Mais pour autant, n'allez pas vous attendre a un anti-giallo, la grande force de Bazzoni réside dans la subtilité de sa démarche, préférant subvertir de l’intérieur les genres qu'il aborde, plutôt que de jouer une approche "in your face" qui m'aurait franchement paru prétentieuse, à la manière de la photo de Vittorio Storaro encore débutant qui confirmait après l'Oiseau au Plumage de Cristal qu'il était un directeur photo raffiné, bien au dessus de la moyenne de ses confrères, capable de trouvailles quasi-invisibles sur les sources de lumières et de cadrages étonnants pour l’œil non confirmé.

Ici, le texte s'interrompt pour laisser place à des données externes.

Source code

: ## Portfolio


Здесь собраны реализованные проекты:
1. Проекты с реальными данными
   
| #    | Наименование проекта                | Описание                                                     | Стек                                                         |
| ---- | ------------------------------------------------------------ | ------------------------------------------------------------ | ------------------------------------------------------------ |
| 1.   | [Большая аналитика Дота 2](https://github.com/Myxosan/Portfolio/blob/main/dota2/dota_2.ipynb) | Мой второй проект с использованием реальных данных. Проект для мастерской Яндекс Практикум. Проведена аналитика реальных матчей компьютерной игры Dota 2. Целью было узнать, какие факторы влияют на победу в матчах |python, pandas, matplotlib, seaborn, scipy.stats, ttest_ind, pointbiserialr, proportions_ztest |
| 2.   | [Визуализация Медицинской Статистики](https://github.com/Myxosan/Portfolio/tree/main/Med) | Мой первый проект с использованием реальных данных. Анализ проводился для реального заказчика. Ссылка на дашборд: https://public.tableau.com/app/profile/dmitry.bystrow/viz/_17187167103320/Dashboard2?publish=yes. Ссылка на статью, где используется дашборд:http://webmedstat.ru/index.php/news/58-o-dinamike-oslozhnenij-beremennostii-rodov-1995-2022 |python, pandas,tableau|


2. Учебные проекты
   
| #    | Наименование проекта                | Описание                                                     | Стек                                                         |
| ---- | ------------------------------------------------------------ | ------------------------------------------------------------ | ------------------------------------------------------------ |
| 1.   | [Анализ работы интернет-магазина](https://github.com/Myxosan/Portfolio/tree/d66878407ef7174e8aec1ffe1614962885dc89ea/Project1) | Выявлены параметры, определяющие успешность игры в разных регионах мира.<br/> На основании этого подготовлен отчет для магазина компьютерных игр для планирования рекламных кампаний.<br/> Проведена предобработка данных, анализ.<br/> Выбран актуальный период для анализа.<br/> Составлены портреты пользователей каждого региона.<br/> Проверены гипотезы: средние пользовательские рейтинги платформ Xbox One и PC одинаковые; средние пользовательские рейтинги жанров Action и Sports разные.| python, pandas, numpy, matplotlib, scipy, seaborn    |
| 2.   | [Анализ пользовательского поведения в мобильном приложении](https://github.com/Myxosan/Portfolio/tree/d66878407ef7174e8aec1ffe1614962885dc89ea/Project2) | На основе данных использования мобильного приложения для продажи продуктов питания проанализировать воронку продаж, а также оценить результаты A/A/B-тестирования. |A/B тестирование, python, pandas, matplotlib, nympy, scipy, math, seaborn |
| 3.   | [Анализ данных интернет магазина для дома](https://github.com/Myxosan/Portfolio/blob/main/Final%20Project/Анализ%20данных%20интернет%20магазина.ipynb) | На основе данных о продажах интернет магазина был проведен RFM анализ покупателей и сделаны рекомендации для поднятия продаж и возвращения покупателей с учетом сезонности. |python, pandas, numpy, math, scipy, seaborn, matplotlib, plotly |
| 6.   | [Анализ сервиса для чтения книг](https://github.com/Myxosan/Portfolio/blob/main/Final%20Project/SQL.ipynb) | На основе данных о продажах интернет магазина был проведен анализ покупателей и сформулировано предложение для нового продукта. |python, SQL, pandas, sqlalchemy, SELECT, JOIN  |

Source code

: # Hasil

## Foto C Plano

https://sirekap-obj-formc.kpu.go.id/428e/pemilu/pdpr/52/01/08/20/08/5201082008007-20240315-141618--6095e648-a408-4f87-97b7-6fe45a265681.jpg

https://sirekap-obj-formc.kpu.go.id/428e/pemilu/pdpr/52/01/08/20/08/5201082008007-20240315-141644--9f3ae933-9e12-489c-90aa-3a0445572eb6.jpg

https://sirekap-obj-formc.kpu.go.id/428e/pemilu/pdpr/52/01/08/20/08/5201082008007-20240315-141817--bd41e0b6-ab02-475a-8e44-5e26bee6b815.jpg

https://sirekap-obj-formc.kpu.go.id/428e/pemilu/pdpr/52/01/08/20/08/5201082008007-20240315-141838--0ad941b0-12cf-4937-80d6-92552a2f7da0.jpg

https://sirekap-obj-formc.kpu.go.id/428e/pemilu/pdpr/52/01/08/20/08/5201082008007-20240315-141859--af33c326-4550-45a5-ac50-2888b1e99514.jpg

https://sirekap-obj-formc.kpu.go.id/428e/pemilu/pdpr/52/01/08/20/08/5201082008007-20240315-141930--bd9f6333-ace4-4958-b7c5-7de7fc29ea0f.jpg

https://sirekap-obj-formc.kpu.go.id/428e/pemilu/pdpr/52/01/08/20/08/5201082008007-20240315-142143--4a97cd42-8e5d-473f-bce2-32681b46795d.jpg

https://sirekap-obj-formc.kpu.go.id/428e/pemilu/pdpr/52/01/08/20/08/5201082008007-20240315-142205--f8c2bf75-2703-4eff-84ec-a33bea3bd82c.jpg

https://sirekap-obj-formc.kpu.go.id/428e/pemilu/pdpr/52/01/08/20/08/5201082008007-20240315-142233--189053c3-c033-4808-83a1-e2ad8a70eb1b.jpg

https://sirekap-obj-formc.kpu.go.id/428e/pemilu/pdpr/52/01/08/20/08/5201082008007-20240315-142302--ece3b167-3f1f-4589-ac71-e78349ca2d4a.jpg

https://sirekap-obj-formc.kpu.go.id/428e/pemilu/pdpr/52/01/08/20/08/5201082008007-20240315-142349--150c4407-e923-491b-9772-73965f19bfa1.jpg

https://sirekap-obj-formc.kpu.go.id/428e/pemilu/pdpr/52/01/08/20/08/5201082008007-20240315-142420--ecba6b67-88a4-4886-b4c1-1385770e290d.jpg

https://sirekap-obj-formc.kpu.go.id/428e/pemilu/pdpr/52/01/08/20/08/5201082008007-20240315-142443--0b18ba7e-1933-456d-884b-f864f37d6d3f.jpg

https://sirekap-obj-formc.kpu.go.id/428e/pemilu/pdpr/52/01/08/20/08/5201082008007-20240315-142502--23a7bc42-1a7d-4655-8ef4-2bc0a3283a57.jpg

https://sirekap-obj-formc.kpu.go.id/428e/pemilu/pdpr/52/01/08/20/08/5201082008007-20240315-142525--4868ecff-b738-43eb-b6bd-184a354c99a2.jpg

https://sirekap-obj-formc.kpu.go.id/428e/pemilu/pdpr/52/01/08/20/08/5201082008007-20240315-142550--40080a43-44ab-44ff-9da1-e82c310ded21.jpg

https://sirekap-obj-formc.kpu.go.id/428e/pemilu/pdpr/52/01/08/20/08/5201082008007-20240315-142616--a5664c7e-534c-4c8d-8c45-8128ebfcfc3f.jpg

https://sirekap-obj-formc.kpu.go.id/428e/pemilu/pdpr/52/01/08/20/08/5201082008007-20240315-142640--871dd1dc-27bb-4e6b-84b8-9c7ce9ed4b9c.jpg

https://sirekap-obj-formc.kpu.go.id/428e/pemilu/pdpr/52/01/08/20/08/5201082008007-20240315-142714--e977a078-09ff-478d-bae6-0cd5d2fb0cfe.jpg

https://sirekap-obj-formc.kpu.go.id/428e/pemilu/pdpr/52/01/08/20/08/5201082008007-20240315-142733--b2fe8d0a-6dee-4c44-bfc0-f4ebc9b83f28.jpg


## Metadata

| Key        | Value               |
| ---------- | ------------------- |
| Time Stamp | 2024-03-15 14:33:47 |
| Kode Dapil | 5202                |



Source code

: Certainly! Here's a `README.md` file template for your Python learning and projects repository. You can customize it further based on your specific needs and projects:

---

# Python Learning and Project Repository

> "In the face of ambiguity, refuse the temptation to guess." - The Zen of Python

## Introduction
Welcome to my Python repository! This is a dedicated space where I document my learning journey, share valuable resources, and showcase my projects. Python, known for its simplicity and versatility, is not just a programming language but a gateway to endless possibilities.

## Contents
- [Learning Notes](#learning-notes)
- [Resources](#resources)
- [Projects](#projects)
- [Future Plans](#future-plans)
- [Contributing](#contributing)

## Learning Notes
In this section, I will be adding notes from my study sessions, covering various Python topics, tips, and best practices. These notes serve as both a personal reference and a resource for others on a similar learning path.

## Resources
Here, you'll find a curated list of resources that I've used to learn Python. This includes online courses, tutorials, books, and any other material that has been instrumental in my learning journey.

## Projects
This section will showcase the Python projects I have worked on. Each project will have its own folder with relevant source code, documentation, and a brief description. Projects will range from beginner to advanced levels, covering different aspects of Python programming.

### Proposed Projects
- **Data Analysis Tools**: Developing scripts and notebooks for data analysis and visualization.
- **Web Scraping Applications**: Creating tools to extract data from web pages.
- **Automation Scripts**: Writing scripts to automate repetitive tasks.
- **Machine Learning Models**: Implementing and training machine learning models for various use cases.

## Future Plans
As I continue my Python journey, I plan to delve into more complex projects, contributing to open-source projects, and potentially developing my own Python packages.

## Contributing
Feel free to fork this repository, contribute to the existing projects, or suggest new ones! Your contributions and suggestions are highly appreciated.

Je conclurais en parlant de la BO d'Ennio Morriccone, qui est AMHA beaucoup moins inspiré dans le registre du giallo, mais qui offre rien de moins que sa meilleure partition du genre en reprenant de manière forte le motif de la ritournelle qu'il avait déjà exploité chez Leone et surtout ses expérimentations jazzy, achevant de rendre ce film certes pas une réussite absolue, mais néanmoins un giallo fort solide et interessant, ce qui venant d'un gars comme moi qui commence a faire un peu le tour du genre n'est pas la moitié d'une prouesse.